The General Counsel now implores the Board to adopt a new framework for protecting employees from “intrusive or abusive forms of electronic monitoring.” Without detailing what particular practices might be unlawful, the Memorandum references current practices such as:

  • recording workers’ conversations and tracking their movements using wearable devices, security cameras, and radio-frequency identification badges;
  • “keep[ing] tabs” on drivers using GPS tracking devices and cameras; and
  • monitoring employees who are working on computers using keyloggers and software that takes screenshots, webcam photos, or audio recordings throughout the day.

This new framework would find that an employer presumptively commits an unfair labor practice where its electronic surveillance and management practices, viewed as a whole, would tend to interfere with or prevent a reasonable employee from engaging in activity protected by the Act. GC Abruzzo further urges the balancing of the effect of employer rules on “a reasonable employee who is in a position of economic vulnerability, taking into account the totality of the circumstances.”

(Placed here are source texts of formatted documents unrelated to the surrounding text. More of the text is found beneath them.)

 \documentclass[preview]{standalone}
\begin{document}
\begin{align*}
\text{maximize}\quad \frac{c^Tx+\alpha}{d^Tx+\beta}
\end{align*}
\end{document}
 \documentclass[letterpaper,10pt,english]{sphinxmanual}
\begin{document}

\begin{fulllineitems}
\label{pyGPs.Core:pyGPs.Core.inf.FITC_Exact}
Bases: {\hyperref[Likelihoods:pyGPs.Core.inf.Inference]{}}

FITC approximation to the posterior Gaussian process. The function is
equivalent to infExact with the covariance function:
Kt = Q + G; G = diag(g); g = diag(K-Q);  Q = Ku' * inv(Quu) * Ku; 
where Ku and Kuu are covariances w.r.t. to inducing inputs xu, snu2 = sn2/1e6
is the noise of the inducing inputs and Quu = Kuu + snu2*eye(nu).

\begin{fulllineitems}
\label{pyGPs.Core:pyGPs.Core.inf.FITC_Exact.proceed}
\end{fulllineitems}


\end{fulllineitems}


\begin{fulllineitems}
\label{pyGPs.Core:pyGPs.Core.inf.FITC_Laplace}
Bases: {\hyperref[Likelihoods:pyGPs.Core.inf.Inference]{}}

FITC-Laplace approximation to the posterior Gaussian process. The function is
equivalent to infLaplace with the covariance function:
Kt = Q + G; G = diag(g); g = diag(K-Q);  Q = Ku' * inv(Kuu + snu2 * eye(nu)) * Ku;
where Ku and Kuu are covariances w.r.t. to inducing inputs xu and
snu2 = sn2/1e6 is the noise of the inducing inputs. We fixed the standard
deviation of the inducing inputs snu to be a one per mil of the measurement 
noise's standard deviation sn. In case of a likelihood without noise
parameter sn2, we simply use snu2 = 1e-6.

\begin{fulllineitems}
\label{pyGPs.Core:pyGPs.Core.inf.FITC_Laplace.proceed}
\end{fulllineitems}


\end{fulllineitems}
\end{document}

Productivity vs. Employee Rights

The General Counsel’s Memorandum even casts doubt on employers’ use of software to encourage employees to work faster. She laments, “In the workplace, electronic surveillance and the breakneck pace of work set by automated systems may severely limit or completely prevent employees from engaging in protected conversations about unionization or terms and conditions of employment that are a necessary precursor to group action.”

In other words, it appears the General Counsel would go so far as to suggest that employees have a Section 7 right to have time to discuss unionization or their terms of employment while working. This view would likely shock many employers who have justifiably assumed they could expect employees commit themselves entirely to the job at hand during work time.

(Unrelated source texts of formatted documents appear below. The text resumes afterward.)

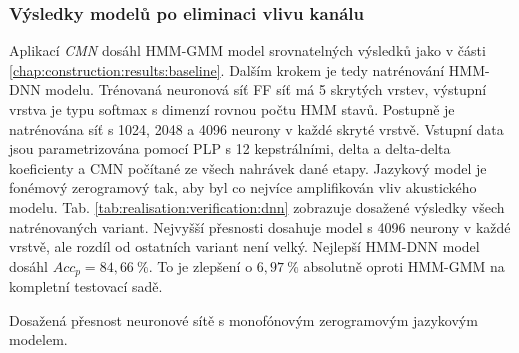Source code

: \subsubsection{Výsledky modelů po eliminaci vlivu kanálu}

Aplikací \textit{CMN} dosáhl HMM-GMM model srovnatelných výsledků jako v části \ref{chap:construction:results:baseline}. Dalším krokem je tedy natrénování HMM-DNN modelu.
Trénovaná neuronová síť FF síť má 5 skrytých vrstev, výstupní vrstva je typu softmax s dimenzí rovnou počtu HMM stavů. Postupně je natrénována síť s 1024, 2048 a 4096 neurony v každé skryté vrstvě. Vstupní data jsou parametrizována pomocí PLP s 12 kepstrálními, delta a delta-delta koeficienty a CMN počítané ze všech nahrávek dané etapy. Jazykový model je fonémový zerogramový tak, aby byl co nejvíce amplifikován vliv akustického modelu. Tab. \ref{tab:realisation:verification:dnn} zobrazuje dosažené výsledky všech natrénovaných variant. Nejvyšší přesnosti dosahuje model s 4096 neurony v každé vrstvě, ale rozdíl od ostatních variant není velký. Nejlepší HMM-DNN model dosáhl $Acc_{p} = 84,66\ \%$. To je zlepšení o $6,97\ \%$ absolutně oproti HMM-GMM na kompletní testovací sadě.

\begin{table}[htpb]
  \centering
  \def\arraystretch{1.5}
  \caption{Dosažená přesnost neuronové sítě s monofónovým zerogramovým jazykovým modelem.}
  \label{tab:realisation:verification:dnn}
\end{table}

What This Means for Employers

Although the General Counsel can’t change the law herself, she has a significant role in determining what cases will be brought before the National Labor Relations Board, whose members can and do establish the law under the National Labor Relations Act. Moreover, employers may be found to violate the law based on practices that have never been challenged in the past, or even those that have previously been deemed lawful by the NLRB. Thus, the pronouncement of this new enforcement initiative should concern employers who engage in any form of electronic monitoring or algorithmic management of their employees.

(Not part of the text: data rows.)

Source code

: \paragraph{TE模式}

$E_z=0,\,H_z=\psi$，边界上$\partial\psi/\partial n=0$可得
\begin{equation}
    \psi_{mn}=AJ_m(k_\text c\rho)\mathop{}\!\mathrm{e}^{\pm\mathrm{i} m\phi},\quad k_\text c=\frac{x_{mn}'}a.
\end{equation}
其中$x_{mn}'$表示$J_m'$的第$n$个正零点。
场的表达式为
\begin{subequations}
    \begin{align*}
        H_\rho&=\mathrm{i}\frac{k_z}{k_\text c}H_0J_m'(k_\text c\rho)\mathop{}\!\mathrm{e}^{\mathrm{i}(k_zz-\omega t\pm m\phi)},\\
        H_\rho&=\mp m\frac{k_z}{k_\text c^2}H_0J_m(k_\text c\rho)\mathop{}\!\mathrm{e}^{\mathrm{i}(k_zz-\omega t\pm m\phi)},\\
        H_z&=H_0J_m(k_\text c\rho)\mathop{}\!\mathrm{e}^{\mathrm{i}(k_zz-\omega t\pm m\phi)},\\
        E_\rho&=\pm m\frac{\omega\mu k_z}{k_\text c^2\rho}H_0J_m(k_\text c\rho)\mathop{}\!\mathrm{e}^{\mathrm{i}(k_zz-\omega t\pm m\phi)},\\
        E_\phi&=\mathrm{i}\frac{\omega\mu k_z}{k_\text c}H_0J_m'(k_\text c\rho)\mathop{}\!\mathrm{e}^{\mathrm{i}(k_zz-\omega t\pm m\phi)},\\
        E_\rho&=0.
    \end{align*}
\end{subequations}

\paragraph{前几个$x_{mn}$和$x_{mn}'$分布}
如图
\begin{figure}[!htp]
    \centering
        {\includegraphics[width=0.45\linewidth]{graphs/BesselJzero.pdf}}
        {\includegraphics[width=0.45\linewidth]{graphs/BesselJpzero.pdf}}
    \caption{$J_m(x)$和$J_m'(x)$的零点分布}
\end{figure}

Other than mentioning various technological capabilities, the General Counsel hasn’t expressly advised employers what practices she may challenge. All that is clear is that she seeks strong protections for employee privacy at the potential expense of employer productivity and profitability.

Employers that utilize computer algorithms, artificial intelligence, or electronic monitoring tools should review their use in light of this NLRB General Counsel Memorandum. Relevant considerations probably include whether the software or monitoring continues outside the office or working hours, whether any data are available to third parties, and the purposes the use of technology serves. But until the NLRB weighs in on more specific cases, it will be hard to predict the extent of the potential limitations and which factors will be most important in the Board’s analysis.